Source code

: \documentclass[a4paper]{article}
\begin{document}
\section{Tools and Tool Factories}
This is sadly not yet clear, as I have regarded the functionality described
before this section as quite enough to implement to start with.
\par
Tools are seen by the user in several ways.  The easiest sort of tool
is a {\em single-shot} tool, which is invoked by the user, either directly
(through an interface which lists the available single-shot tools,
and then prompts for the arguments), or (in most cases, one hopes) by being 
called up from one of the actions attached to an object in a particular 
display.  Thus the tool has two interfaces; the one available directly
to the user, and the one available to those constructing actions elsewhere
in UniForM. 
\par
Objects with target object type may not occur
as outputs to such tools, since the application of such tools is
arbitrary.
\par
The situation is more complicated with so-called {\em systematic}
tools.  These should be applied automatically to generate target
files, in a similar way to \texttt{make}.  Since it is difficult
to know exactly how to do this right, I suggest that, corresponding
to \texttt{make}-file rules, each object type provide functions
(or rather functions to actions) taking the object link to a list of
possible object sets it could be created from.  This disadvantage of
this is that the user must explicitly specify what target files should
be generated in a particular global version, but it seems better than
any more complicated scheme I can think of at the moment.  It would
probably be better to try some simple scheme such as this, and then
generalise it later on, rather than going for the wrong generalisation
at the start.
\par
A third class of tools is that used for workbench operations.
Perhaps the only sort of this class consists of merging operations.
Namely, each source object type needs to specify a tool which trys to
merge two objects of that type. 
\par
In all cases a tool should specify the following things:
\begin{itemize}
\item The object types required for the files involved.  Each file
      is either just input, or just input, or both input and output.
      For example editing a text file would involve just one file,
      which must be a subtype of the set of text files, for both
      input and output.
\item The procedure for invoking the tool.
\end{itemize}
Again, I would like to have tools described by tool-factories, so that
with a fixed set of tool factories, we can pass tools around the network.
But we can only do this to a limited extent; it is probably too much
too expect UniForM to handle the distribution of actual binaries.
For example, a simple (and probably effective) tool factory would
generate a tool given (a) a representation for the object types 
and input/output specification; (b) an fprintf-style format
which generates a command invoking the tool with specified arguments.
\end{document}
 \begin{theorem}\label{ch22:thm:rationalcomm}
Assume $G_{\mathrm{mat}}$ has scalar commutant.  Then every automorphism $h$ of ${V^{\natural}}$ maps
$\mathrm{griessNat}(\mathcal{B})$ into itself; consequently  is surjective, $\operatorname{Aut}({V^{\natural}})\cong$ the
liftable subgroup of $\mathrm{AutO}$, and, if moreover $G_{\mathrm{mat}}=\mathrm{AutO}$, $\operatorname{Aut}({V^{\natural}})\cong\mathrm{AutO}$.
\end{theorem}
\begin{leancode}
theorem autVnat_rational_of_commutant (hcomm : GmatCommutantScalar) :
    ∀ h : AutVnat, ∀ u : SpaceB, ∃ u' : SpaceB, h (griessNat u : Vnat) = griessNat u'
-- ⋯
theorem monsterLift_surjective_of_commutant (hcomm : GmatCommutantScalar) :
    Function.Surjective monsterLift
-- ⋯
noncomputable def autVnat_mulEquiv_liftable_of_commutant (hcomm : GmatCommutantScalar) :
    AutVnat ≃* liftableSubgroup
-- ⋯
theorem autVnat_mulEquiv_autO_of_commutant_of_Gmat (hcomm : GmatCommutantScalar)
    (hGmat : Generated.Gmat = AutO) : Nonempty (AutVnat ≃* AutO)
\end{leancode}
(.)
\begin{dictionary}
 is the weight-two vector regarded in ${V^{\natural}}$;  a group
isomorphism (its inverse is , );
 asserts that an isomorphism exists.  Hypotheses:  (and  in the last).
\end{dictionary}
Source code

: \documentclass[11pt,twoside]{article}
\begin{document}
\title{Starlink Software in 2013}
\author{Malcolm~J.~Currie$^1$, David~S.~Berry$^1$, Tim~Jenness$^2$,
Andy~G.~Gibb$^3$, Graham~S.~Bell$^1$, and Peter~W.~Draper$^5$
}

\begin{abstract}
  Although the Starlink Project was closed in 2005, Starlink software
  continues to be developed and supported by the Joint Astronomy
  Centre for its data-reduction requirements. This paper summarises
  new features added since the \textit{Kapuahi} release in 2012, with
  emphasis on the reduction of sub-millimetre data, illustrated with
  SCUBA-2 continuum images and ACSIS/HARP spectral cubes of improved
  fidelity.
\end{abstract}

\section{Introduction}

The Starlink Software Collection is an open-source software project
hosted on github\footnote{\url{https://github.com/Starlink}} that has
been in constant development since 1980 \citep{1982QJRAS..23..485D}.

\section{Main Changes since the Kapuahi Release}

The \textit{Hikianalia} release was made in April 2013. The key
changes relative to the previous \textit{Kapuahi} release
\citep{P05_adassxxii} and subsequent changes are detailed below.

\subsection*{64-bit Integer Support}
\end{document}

### THE TASK
Once the line containing "(through an interface" has been retyped, stop. Begin at the first line of the material and reproduce every line up to it exactly.

### FINAL ANSWER
Source code

: \documentclass[a4paper]{article}
\begin{document}
\section{Tools and Tool Factories}
This is sadly not yet clear, as I have regarded the functionality described
before this section as quite enough to implement to start with.
\par
Tools are seen by the user in several ways.  The easiest sort of tool
is a {\em single-shot} tool, which is invoked by the user, either directly
(through an interface which lists the available single-shot tools,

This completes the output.